Goya en el Festival de Sitges
Vamos a empezar la crónica de esta jornada en el Festival de Sitges con "El asesino de los caprichos". Se trata de una película sobre un asesino que se inspira en los “Caprichos”, de Goya, y la dirige el también productor Gerardo Herrero. Está bastante bien hecha y consigue que uno la mire con atención, aunque se lía en la parte final. De todos modos recomiendo que se vea, sin duda, cuando se estrene.

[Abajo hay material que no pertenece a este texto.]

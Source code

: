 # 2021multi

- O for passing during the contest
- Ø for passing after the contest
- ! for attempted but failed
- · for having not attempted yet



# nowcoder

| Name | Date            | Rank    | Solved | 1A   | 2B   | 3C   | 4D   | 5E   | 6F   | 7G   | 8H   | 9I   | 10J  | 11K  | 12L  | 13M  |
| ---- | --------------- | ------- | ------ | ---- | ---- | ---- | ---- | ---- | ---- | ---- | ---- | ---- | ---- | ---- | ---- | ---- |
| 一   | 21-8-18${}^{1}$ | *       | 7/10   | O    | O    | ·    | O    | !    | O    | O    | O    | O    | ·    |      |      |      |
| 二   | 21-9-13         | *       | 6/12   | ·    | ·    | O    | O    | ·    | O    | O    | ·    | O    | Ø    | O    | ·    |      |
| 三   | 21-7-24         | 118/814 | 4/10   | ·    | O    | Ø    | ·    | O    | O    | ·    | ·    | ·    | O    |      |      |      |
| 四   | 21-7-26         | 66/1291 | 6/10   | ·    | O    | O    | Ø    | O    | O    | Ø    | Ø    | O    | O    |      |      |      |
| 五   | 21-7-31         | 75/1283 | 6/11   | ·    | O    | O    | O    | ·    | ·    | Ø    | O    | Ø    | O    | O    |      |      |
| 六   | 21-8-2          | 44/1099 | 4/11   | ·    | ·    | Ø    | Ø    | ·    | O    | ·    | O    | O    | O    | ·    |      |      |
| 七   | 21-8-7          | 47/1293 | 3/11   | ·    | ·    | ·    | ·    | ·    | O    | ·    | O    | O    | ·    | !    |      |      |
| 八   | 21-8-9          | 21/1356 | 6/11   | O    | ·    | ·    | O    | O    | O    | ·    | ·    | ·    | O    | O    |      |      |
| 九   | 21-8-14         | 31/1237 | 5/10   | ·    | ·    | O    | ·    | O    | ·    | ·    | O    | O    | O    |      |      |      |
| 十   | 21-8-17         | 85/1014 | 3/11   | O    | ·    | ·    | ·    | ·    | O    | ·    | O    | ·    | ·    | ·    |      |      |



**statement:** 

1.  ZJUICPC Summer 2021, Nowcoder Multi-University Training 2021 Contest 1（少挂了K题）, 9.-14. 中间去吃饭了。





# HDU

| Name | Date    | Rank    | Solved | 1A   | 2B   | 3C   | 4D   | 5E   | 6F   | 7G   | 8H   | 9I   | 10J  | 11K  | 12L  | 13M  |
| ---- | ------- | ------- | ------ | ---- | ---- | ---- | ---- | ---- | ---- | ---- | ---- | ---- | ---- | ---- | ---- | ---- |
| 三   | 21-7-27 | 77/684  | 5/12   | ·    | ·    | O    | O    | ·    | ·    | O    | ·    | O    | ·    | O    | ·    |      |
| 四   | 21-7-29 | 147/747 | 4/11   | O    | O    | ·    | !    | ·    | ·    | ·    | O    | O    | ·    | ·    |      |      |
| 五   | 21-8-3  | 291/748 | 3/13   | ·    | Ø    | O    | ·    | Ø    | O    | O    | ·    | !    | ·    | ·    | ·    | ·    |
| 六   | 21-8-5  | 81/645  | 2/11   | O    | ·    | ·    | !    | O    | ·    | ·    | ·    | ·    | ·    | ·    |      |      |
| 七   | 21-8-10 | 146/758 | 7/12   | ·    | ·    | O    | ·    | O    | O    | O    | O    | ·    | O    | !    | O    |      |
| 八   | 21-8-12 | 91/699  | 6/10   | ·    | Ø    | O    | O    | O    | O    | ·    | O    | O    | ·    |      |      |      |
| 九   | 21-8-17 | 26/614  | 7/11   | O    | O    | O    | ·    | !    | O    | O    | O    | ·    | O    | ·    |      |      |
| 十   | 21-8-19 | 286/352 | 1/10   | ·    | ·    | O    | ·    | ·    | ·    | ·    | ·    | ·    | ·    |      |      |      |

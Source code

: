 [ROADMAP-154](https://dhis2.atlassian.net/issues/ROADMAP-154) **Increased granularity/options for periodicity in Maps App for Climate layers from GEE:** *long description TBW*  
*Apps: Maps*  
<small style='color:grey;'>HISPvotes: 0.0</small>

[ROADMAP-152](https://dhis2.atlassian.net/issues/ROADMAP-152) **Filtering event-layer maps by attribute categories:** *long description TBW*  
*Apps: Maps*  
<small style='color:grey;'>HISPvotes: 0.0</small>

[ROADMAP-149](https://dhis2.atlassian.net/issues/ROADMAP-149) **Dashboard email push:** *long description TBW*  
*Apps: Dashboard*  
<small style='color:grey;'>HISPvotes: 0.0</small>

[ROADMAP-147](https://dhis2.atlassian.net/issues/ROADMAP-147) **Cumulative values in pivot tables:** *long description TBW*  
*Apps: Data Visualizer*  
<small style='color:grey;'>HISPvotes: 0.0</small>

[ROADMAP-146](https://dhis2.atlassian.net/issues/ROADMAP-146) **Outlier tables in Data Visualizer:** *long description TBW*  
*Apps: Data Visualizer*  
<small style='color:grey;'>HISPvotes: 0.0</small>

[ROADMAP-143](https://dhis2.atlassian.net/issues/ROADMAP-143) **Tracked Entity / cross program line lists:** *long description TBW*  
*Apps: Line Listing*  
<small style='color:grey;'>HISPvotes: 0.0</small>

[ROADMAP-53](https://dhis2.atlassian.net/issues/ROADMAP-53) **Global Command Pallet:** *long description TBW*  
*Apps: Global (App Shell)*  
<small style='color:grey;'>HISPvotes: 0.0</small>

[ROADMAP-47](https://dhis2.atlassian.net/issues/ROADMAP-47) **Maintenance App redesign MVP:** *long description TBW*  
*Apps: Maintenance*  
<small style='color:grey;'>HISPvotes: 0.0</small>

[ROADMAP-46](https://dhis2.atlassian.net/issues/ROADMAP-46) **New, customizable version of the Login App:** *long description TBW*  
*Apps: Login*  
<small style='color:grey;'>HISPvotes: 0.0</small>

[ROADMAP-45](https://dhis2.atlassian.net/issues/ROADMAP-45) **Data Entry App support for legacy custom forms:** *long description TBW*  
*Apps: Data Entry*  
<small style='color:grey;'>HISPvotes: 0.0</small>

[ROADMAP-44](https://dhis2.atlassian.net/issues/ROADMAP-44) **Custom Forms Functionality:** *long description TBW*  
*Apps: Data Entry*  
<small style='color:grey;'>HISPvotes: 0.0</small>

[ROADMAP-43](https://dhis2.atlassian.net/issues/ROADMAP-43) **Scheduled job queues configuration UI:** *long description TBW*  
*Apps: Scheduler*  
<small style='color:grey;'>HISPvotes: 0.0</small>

Por su parte, "El hoyo", de Galder Gaztelu-Urrutia, es una historia muy original. El filme trata de una prisión que tiene cerca de 300 pisos y en la que la comida baja en una especie de ascensor de piso en piso, se produce canibalismo entre los prisioneros (algunos de ellos voluntarios). Violencia muy bien hecha. Sobre esta película hay que destacar su inventiva, aunque se une a una cierta moda que ha surgido últimamente de terminar los filmes porque sí, sin dar más explicaciones.
"Luz", de Juan Diego Escobar Alzate, es una mezcla de la historia de Dios y Satanás. Además, aparece un niño que crece y crece y crece... Una película con una contundente sátira social, aunque algo camuflada. Aunque es un largometraje de género bien programado, no llega a entusiasmar.